I just noticed that "excessive time taken by proc 7 (10679 seconds)"
in my log above. 10679 seconds is about 3 hours. So that was the
actual problem - due to the database access failure,
this
little bit of code apparently hung for the whole 3 hours, completely
tieing up the AOLserver scheduler thread:
ad_proc -private sec_sweep_sessions {} {
set expires [expr {[ns_time] - [sec_session_lifetime]}]
db_dml sessions_sweep {}
db_release_unused_handles
}
And the SQL that proc ran is also very simple, just:
delete from sec_session_properties
where last_hit < :expires
So at least on this Oracle 10g (10.2.0.2.0) server, under certain
Oracle-wide error conditions a simple delete statement can hang
forever, and will never time out. That makes some degree of sense.

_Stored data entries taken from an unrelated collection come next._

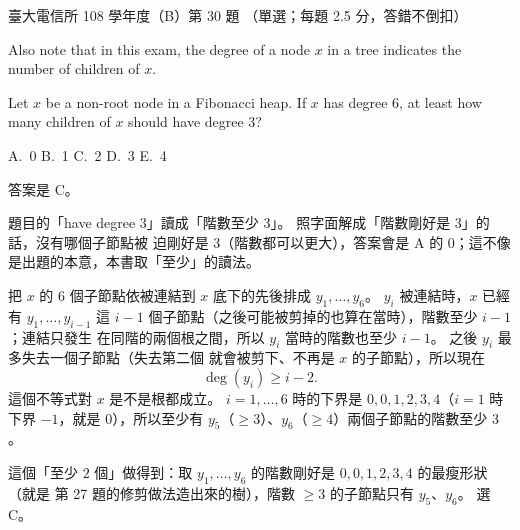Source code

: \begin{pastexam}[label={px:ntu-108-comm-dsab-30}]{臺大電信所 108 學年度（B）第 30 題}
（單選；每題 2.5 分，答錯不倒扣）

Also note that in this exam, the degree of a node $x$ in a tree indicates the number of children
of $x$.

Let $x$ be a non-root node in a Fibonacci heap. If $x$ has degree 6, at least how many children
of $x$ should have degree 3?

A.~0 \qquad B.~1 \qquad C.~2 \qquad D.~3 \qquad E.~4
\end{pastexam}

\begin{pastsoln}
答案是 C。

題目的「have degree 3」讀成「階數至少 $3$」。 照字面解成「階數剛好是 $3$」的話，沒有哪個子節點被
迫剛好是 $3$（階數都可以更大），答案會是 A 的 $0$；這不像是出題的本意，本書取「至少」的讀法。

把 $x$ 的 $6$ 個子節點依被連結到 $x$ 底下的先後排成 $y_1, \ldots, y_6$。 $y_i$ 被連結時，$x$ 已經有
$y_1, \ldots, y_{i-1}$ 這 $i - 1$ 個子節點（之後可能被剪掉的也算在當時），階數至少 $i - 1$；連結只發生
在同階的兩個根之間，所以 $y_i$ 當時的階數也至少 $i - 1$。 之後 $y_i$ 最多失去一個子節點（失去第二個
就會被剪下、不再是 $x$ 的子節點），所以現在
\[
\deg(y_i) \ge i - 2.
\]
這個不等式對 $x$ 是不是根都成立。 $i = 1, \ldots, 6$ 時的下界是 $0, 0, 1, 2, 3, 4$（$i = 1$ 時下界
$-1$，就是 $0$），所以至少有 $y_5$（$\ge 3$）、$y_6$（$\ge 4$）兩個子節點的階數至少 $3$。

這個「至少 $2$ 個」做得到：取 $y_1, \ldots, y_6$ 的階數剛好是 $0, 0, 1, 2, 3, 4$ 的最瘦形狀（就是
第 27 題的修剪做法造出來的樹），階數 $\ge 3$ 的子節點只有 $y_5$、$y_6$。 選 C。
\end{pastsoln}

The delete statement needs to generate rollback, and the failure which
froze up Oracle for those 3 hours was running out of either online or
archived redo logs space, which is intimately related to rollback.
Somewhat oddly, the delete statement above, which normally takes less
than 1 second, started at 13:45, and ran for 37 minutes before another
thread triggered the very first Oracle error in the AOLserver log.
There was also a lot of other activity in the log during those 37
minutes, all which worked fine without errors. Yet the delete was
hanging all that time, which presumably means that Oracle was starting
to have trouble well before it finally triggered client errors.